### AIM OF THE TASK
Extract each line from the entries below that has the string "really" in it.
________
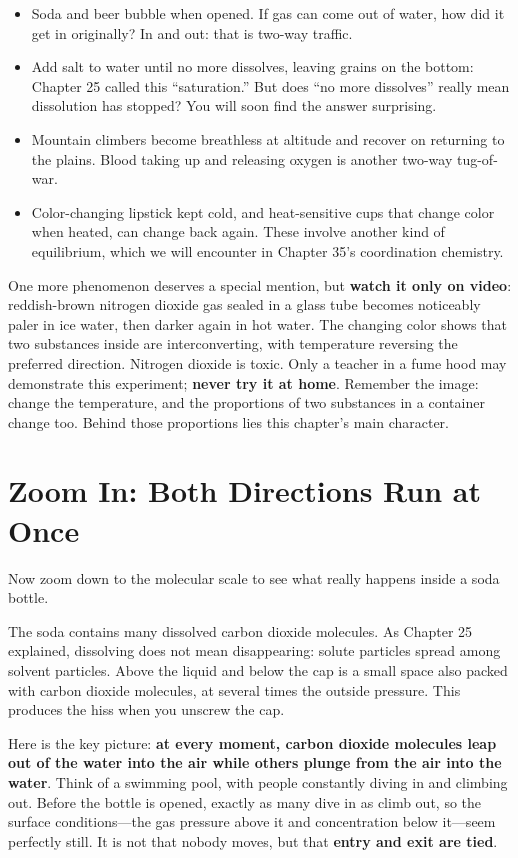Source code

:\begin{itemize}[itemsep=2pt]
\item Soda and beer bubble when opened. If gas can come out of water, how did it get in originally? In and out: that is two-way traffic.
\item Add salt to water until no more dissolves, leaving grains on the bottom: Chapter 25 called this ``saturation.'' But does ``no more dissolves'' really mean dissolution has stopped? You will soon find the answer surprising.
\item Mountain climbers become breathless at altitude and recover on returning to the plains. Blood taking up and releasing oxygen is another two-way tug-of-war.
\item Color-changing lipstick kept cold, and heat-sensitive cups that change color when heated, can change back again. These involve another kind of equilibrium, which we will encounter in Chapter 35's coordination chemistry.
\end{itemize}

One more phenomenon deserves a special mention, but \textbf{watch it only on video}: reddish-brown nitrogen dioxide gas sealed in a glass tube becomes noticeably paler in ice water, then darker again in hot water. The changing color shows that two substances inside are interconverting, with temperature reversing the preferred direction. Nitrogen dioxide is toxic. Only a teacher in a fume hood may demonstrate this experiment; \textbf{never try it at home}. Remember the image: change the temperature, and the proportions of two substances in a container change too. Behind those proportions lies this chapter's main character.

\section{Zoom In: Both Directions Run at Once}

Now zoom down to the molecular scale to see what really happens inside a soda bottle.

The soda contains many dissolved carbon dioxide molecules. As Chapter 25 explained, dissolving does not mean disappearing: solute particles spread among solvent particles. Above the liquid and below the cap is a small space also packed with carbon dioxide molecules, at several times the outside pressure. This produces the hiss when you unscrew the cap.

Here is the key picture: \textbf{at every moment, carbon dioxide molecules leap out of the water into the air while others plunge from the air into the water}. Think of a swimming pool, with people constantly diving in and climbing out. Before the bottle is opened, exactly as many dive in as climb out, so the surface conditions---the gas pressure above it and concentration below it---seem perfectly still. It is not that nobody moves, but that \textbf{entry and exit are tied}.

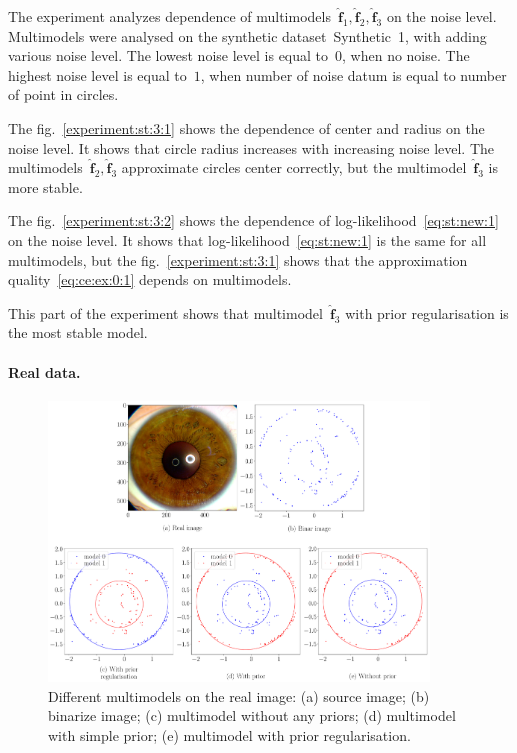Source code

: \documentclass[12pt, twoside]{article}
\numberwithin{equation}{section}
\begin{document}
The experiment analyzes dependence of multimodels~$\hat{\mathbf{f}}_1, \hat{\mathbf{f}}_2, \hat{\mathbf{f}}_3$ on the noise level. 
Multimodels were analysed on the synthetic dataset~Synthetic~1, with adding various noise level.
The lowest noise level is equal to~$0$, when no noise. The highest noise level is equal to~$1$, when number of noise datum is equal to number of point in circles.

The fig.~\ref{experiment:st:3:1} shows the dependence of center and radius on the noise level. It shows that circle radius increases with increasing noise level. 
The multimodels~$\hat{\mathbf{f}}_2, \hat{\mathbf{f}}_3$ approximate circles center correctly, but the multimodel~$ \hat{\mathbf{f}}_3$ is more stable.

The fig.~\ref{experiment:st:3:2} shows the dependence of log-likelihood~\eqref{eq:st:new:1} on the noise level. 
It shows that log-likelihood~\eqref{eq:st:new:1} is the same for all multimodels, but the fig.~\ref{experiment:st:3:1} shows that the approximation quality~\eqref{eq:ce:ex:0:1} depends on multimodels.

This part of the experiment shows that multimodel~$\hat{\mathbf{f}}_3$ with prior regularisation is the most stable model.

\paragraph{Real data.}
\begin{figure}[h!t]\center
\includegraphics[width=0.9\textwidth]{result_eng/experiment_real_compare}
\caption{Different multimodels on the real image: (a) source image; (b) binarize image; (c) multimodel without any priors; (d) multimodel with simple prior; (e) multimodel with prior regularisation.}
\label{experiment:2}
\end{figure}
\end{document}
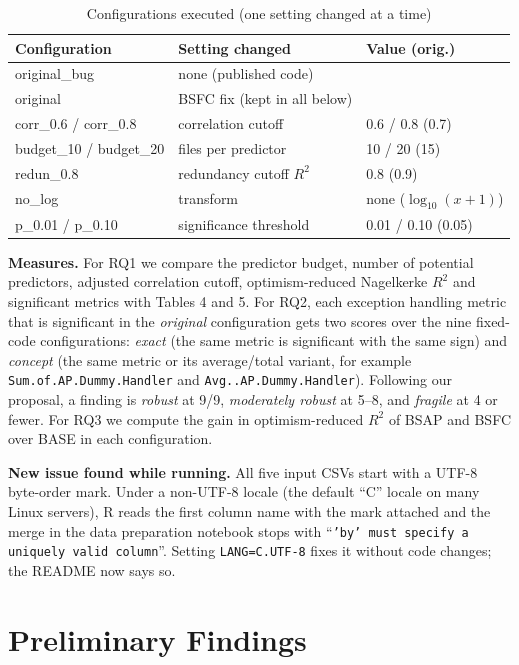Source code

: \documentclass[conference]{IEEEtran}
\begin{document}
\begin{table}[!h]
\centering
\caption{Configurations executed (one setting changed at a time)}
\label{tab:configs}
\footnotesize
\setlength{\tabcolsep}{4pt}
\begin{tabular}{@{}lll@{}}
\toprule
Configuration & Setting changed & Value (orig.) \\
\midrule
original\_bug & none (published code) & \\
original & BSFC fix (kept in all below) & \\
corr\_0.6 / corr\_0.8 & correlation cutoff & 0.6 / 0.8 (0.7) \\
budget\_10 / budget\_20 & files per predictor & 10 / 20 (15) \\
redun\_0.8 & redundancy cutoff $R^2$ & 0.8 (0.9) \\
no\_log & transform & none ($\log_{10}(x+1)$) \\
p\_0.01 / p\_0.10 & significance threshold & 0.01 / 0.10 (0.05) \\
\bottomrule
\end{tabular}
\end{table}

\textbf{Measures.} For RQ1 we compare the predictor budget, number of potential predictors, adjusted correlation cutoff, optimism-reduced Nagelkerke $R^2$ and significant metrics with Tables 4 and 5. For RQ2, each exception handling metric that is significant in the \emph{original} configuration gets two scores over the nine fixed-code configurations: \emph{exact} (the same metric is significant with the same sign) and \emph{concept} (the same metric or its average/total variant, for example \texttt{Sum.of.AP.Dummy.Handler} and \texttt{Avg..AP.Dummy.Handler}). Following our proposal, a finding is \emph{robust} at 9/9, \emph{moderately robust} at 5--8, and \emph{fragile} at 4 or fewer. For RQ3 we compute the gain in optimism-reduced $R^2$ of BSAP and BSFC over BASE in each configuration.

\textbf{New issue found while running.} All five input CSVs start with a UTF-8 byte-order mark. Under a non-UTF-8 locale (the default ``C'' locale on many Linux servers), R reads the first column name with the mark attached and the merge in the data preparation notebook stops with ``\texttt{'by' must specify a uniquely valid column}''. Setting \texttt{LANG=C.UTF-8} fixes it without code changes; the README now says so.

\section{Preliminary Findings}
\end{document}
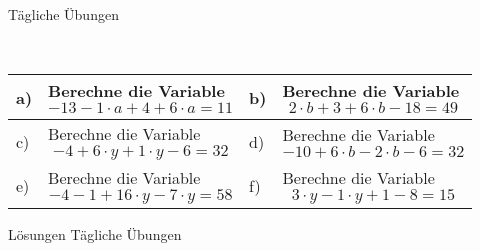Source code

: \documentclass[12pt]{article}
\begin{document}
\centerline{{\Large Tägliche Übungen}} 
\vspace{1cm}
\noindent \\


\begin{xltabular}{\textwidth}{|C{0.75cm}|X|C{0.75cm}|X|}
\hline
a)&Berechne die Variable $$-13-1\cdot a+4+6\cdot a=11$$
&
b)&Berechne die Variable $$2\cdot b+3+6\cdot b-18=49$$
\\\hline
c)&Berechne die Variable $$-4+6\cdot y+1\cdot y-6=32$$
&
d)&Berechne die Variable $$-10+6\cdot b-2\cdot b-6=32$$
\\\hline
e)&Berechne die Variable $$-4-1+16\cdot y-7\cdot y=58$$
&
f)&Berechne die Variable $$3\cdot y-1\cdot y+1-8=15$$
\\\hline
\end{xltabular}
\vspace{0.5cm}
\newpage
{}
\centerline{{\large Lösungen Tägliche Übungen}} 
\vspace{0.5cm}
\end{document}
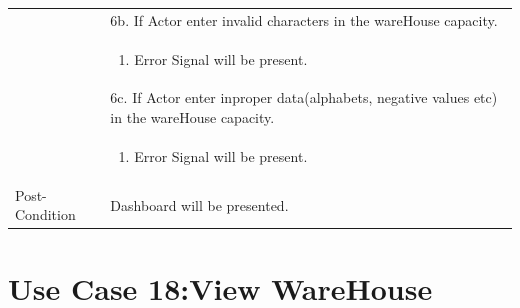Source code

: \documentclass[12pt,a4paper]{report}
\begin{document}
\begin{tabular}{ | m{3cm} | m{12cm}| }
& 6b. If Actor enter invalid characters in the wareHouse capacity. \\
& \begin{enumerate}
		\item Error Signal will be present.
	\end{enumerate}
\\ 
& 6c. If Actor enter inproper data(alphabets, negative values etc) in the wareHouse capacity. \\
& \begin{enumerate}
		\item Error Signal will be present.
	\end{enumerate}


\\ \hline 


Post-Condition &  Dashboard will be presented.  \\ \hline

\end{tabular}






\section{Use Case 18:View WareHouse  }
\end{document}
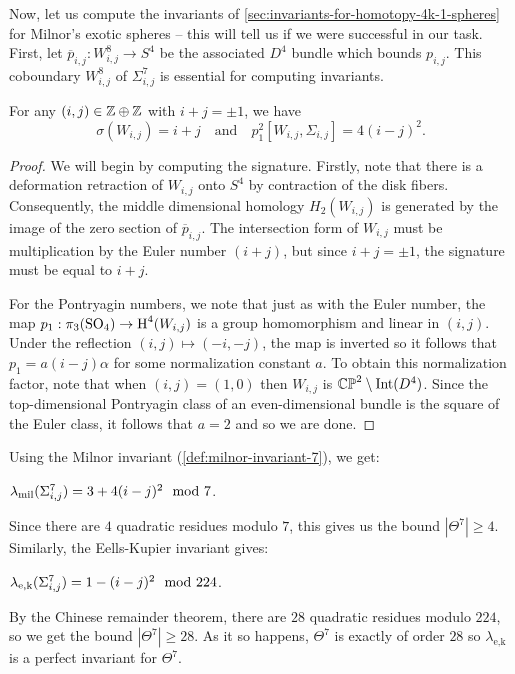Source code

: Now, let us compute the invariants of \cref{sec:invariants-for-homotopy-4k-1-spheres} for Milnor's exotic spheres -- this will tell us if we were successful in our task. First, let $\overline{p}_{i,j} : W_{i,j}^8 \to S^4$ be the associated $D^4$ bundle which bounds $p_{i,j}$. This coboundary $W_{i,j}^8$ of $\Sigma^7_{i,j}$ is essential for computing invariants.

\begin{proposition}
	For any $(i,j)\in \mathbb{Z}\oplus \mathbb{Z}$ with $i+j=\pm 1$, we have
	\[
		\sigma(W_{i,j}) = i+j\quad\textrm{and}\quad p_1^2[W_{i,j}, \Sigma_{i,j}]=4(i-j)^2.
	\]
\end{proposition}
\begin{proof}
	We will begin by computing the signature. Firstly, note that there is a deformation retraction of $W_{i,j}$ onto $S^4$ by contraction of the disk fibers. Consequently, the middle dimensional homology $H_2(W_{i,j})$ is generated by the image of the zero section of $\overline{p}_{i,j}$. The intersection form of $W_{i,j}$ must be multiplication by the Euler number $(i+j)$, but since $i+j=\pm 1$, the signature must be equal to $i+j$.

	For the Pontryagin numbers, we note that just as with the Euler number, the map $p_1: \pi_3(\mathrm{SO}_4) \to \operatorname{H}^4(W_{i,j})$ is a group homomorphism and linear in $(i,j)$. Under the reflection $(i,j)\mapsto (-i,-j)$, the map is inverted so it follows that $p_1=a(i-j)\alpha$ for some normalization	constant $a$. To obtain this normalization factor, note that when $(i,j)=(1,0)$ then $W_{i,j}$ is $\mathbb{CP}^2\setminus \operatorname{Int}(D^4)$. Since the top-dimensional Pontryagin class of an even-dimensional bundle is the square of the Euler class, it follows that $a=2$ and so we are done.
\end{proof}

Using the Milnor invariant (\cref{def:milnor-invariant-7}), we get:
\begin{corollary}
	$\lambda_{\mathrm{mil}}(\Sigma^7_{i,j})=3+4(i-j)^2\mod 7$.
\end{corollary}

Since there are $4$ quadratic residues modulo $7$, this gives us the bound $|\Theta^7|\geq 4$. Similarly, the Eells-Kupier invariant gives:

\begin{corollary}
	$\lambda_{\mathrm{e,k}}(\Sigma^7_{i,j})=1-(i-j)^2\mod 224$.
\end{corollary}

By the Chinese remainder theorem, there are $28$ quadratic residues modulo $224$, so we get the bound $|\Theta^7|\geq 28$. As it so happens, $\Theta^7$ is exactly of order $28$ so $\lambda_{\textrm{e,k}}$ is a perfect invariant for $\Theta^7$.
________
### EXERCISE RESPONSE
\item Add salt to water until no more dissolves, leaving grains on the bottom: Chapter 25 called this ``saturation.'' But does ``no more dissolves'' really mean dissolution has stopped? You will soon find the answer surprising.
Now zoom down to the molecular scale to see what really happens inside a soda bottle.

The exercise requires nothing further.